Action item ->
In the records below, take the line containing "3️⃣ **Organize-se melhor**" and every line following it, and write them out exactly.

++++++

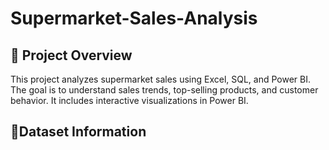 # Supermarket-Sales-Analysis
## 📖 Project Overview
This project analyzes supermarket sales using Excel, SQL, and Power BI. The goal is to understand sales trends, top-selling products, and customer behavior.
It includes interactive visualizations in Power BI.
## 📂Dataset Information


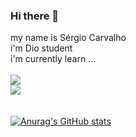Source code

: ### Hi there 👋
my name is Sérgio Carvalho <br>
i'm Dio student <br>
i'm currently learn ...<br/>
<br>
<img src="https://img.shields.io/badge/HTML5-E34F26?style=for-the-badge&logo=html5&logoColor=white"> 
<br>
<img src="https://img.shields.io/badge/CSS3-1572B6?style=for-the-badge&logo=css3&logoColor=white">
<br>
<br>
<imag src="https://img.shields.io/badge/JavaScript-F7DF1E?style=for-the-badge&logo=javascript&logoColor=black">
<br>
[![Anurag's GitHub stats](https://github-readme-stats.vercel.app/api?username=protitanwork)](https://github.com/anuraghazra/github-readme-stats)



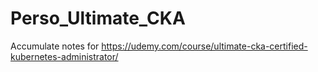 # Perso_Ultimate_CKA


Accumulate notes for https://udemy.com/course/ultimate-cka-certified-kubernetes-administrator/
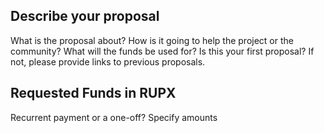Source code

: ## Describe your proposal

What is the proposal about?
How is it going to help the project or the community?
What will the funds be used for?
Is this your first proposal? If not, please provide links to previous proposals.

## Requested Funds in RUPX

Recurrent payment or a one-off?
Specify amounts
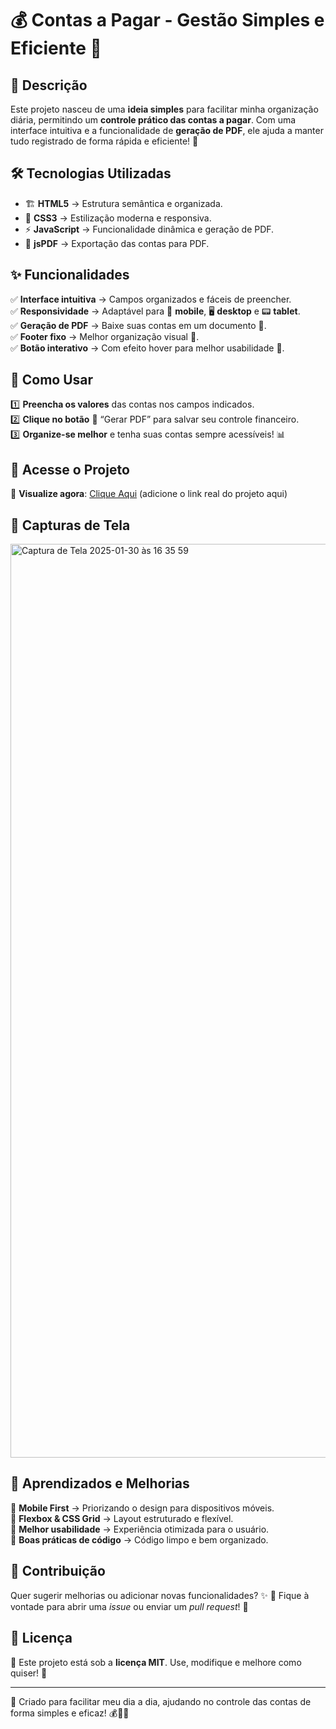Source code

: # 💰 Contas a Pagar - Gestão Simples e Eficiente 📄

## 📌 Descrição
Este projeto nasceu de uma **ideia simples** para facilitar minha organização diária, permitindo um **controle prático das contas a pagar**. Com uma interface intuitiva e a funcionalidade de **geração de PDF**, ele ajuda a manter tudo registrado de forma rápida e eficiente! 🚀

## 🛠️ Tecnologias Utilizadas
- 🏗️ **HTML5** → Estrutura semântica e organizada.
- 🎨 **CSS3** → Estilização moderna e responsiva.
- ⚡ **JavaScript** → Funcionalidade dinâmica e geração de PDF.
- 📄 **jsPDF** → Exportação das contas para PDF.

## ✨ Funcionalidades
✅ **Interface intuitiva** → Campos organizados e fáceis de preencher.  
✅ **Responsividade** → Adaptável para 📱 **mobile**, 🖥️ **desktop** e 📟 **tablet**.  
✅ **Geração de PDF** → Baixe suas contas em um documento 📄.  
✅ **Footer fixo** → Melhor organização visual 📌.  
✅ **Botão interativo** → Com efeito hover para melhor usabilidade 🎨.  

## 🚀 Como Usar
1️⃣ **Preencha os valores** das contas nos campos indicados.  
2️⃣ **Clique no botão** 📄 “Gerar PDF” para salvar seu controle financeiro.  
3️⃣ **Organize-se melhor** e tenha suas contas sempre acessíveis! 📊

## 🔗 Acesse o Projeto
🚀 **Visualize agora**: [Clique Aqui](#) (adicione o link real do projeto aqui)  

## 📸 Capturas de Tela
<img width="1462" alt="Captura de Tela 2025-01-30 às 16 35 59" src="https://github.com/user-attachments/assets/77366a9f-377b-4d64-abf9-c4f8b66eb19b" />


## 🎯 Aprendizados e Melhorias
📌 **Mobile First** → Priorizando o design para dispositivos móveis.  
📌 **Flexbox & CSS Grid** → Layout estruturado e flexível.  
📌 **Melhor usabilidade** → Experiência otimizada para o usuário.  
📌 **Boas práticas de código** → Código limpo e bem organizado.  

## 🤝 Contribuição
Quer sugerir melhorias ou adicionar novas funcionalidades? ✨
📩 Fique à vontade para abrir uma *issue* ou enviar um *pull request*! 🚀

## 📝 Licença
📜 Este projeto está sob a **licença MIT**. Use, modifique e melhore como quiser! 🎨

---
💙 Criado para facilitar meu dia a dia, ajudando no controle das contas de forma simples e eficaz! 💰📄🚀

++++++

Solution to this exercise ->
3️⃣ **Organize-se melhor** e tenha suas contas sempre acessíveis! 📊

## 🔗 Acesse o Projeto
🚀 **Visualize agora**: [Clique Aqui](#) (adicione o link real do projeto aqui)  

## 📸 Capturas de Tela
<img width="1462" alt="Captura de Tela 2025-01-30 às 16 35 59" src="https://github.com/user-attachments/assets/77366a9f-377b-4d64-abf9-c4f8b66eb19b" />


## 🎯 Aprendizados e Melhorias
📌 **Mobile First** → Priorizando o design para dispositivos móveis.  
📌 **Flexbox & CSS Grid** → Layout estruturado e flexível.  
📌 **Melhor usabilidade** → Experiência otimizada para o usuário.  
📌 **Boas práticas de código** → Código limpo e bem organizado.  

## 🤝 Contribuição
Quer sugerir melhorias ou adicionar novas funcionalidades? ✨
📩 Fique à vontade para abrir uma *issue* ou enviar um *pull request*! 🚀

## 📝 Licença
📜 Este projeto está sob a **licença MIT**. Use, modifique e melhore como quiser! 🎨

---
💙 Criado para facilitar meu dia a dia, ajudando no controle das contas de forma simples e eficaz! 💰📄🚀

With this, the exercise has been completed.